Egal... Geht weiter.

Gruss


----------



## Thomas9904 (10. Juli 2017)

*AW: Warme Suppe und Allahs Backofen*

Dennoch danke auch für die kurze Rückmeldung!!!!!!!
Mir isses hier schon zu heiss, da kann ich das gut nachvollziehen...

Das näxte Mal wieder!


----------



## Krallblei (10. Juli 2017)

*AW: Warme Suppe und Allahs Backofen*

Lade gerade noch Videos bei Youtube hoch


----------



## Thomas9904 (10. Juli 2017)

*AW: Warme Suppe und Allahs Backofen*

toll, gib Bescheid, wenn Du soweit bist zum hier verlinken!


----------



## Krallblei (10. Juli 2017)

*AW: Warme Suppe und Allahs Backofen*

Durch dieses Revier zieh ich meine Köder.
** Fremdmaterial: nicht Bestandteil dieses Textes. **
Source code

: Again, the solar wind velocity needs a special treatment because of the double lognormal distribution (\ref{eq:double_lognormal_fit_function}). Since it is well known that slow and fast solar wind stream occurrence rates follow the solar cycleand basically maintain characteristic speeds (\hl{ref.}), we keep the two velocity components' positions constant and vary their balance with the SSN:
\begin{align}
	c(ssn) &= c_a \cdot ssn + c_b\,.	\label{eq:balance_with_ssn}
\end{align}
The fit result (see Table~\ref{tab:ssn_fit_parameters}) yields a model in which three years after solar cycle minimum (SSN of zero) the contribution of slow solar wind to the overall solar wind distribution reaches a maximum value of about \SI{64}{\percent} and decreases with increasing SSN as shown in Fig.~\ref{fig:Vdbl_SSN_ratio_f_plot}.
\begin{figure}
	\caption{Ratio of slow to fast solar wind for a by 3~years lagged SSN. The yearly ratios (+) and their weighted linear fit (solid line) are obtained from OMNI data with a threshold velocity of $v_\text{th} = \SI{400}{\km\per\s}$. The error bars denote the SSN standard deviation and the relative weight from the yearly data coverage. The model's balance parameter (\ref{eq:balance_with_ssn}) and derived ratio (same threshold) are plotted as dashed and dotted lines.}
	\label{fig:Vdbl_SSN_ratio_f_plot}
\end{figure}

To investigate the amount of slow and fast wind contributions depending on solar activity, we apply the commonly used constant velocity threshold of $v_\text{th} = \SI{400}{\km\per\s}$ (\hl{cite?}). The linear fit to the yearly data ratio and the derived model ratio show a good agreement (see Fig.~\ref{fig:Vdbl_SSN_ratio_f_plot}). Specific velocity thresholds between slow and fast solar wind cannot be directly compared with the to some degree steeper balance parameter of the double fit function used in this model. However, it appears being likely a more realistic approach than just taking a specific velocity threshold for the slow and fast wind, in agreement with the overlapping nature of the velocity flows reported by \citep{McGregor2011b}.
Schön zusehen später 3 Bluefin Travellys. Jede dieser Hartkorallen ist scharf wie eine Rasierklinge. 
Das macht das Fischen sehr sehr schwer.

https://www.youtube.com/watch?v=VEm3pSho2gI&feature=youtu.be

Unbedingt in HD gucken.

Lad morgen noch mehr hoch. Dauert immer ewig. Schönen Abend noch.


----------



## Thomas9904 (11. Juli 2017)

*AW: Warme Suppe und Allahs Backofen*

[youtube1]VEm3pSho2gI[/youtube1]


----------



## scorp10n77 (11. Juli 2017)

*AW: Warme Suppe und Allahs Backofen*

Auf dem Rechner nochmal ne Ecke geiler die Bluefins. So einen würd ich auch gerne mal fangen |rolleyes

Ich feier dich schon allein für den Namen des Threads, weißt du ja


----------



## t-dieter26 (12. Juli 2017)

*AW: Warme Suppe und Allahs Backofen*

Hai Benny 
Dachte die Sonne hätte dich durchgebraten und hab mir schon Sorgen gemacht weil nix kam . |uhoh: 
Aber ist ja alles gut.
Und schönes Video erinnert mich ans Schnorcheln dort. 
Fischen ist da halt nicht einfach


----------



## Krallblei (12. Juli 2017)

*AW: Warme Suppe und Allahs Backofen*

Lagune. Mit Abfall dort und einem Segel Sonnenschutz gebaut|uhoh:
https://www.youtube.com/watch?v=s5nkjRFxoQU&feature=youtu.be


----------



## Krallblei (12. Juli 2017)

*AW: Warme Suppe und Allahs Backofen*

Guck wo du läufst!!

Rotfeuerfisch(e)

https://www.youtube.com/watch?v=YkxvnrCfOt0&feature=youtu.be


----------



## pulpot (13. Juli 2017)

*AW: Warme Suppe und Allahs Backofen*



Krallblei schrieb:


> Lagune. Mit Abfall dort und einem Segel Sonnenschutz gebaut|uhoh:
> https://www.youtube.com/watch?v=s5nkjRFxoQU&feature=youtu.be



Grill ist auch schon aufgebaut?


----------



## Thomas9904 (13. Juli 2017)

*AW: Warme Suppe und Allahs Backofen*

Das mit Rotfeuerfische geht net (bei mir?) 
Hier die anderen:
[youtube1]VEm3pSho2gI[/youtube1]

[youtube1]s5nkjRFxoQU[/youtube1]


----------